▸ YOUR GOAL:
Only the lines of the data holding the string "open" need to be returned.

▸ SOURCE DATA:
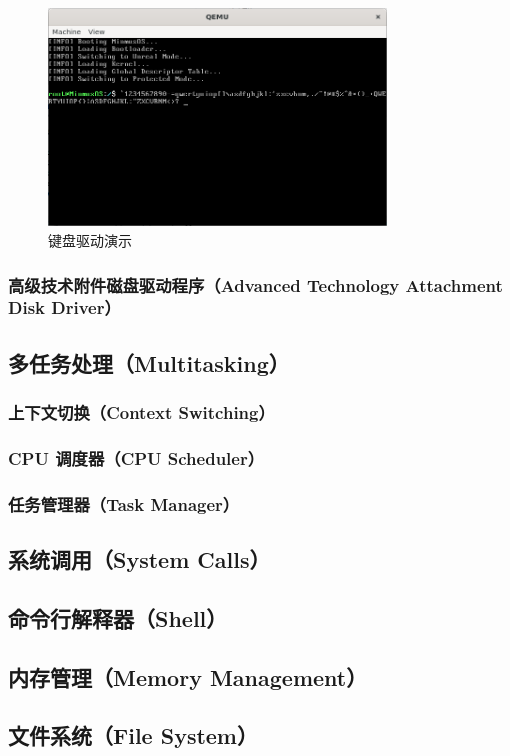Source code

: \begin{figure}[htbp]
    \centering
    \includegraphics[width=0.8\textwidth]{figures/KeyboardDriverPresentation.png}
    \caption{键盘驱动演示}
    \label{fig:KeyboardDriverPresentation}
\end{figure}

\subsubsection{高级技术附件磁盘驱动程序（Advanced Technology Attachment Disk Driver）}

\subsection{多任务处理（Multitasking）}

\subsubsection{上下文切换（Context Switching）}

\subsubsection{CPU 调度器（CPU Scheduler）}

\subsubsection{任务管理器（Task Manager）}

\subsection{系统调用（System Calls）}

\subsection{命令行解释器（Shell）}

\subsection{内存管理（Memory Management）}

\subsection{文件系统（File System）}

---

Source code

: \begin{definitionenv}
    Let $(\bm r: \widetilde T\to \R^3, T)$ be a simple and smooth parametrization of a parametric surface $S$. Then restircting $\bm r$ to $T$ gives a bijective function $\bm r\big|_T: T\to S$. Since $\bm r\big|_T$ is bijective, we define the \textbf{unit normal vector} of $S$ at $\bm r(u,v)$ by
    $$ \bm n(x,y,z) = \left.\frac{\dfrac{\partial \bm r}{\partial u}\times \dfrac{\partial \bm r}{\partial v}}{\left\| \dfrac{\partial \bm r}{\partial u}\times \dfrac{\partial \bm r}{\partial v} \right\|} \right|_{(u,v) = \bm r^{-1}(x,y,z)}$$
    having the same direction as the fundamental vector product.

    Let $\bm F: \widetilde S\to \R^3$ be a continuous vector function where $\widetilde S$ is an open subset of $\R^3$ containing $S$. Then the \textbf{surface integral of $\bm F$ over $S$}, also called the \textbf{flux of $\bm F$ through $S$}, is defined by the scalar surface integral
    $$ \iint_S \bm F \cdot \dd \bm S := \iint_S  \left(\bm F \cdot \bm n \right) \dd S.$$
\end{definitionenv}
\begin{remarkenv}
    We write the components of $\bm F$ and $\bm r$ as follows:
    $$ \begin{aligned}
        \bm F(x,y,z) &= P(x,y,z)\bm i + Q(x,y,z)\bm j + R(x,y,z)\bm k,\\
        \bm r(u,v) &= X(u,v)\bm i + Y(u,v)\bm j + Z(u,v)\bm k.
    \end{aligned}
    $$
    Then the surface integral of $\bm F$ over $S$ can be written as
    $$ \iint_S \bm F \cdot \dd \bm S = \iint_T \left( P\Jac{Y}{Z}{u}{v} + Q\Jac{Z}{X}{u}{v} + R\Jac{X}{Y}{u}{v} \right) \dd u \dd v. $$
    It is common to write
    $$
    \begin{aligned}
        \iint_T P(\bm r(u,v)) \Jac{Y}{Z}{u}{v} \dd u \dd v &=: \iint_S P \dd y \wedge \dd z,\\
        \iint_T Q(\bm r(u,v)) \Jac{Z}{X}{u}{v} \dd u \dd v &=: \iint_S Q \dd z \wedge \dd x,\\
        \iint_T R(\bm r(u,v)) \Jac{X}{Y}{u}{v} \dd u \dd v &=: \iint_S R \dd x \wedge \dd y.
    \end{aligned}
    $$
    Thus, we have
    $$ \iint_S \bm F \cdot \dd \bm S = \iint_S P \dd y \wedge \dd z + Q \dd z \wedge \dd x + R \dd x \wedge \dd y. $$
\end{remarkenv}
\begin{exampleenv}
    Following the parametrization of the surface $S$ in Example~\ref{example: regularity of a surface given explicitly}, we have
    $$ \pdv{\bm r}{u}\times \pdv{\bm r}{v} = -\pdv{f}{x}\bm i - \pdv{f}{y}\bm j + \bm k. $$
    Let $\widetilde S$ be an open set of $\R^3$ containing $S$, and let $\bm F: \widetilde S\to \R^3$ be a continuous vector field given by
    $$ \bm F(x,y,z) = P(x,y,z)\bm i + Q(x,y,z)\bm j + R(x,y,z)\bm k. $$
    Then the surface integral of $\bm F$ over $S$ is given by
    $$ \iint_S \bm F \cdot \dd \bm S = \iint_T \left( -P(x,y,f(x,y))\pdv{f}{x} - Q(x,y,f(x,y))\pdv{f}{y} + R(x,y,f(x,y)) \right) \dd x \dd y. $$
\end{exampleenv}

▸ SOLUTION FOR THIS EXERCISE:
    Let $\bm F: \widetilde S\to \R^3$ be a continuous vector function where $\widetilde S$ is an open subset of $\R^3$ containing $S$. Then the \textbf{surface integral of $\bm F$ over $S$}, also called the \textbf{flux of $\bm F$ through $S$}, is defined by the scalar surface integral
    Let $\widetilde S$ be an open set of $\R^3$ containing $S$, and let $\bm F: \widetilde S\to \R^3$ be a continuous vector field given by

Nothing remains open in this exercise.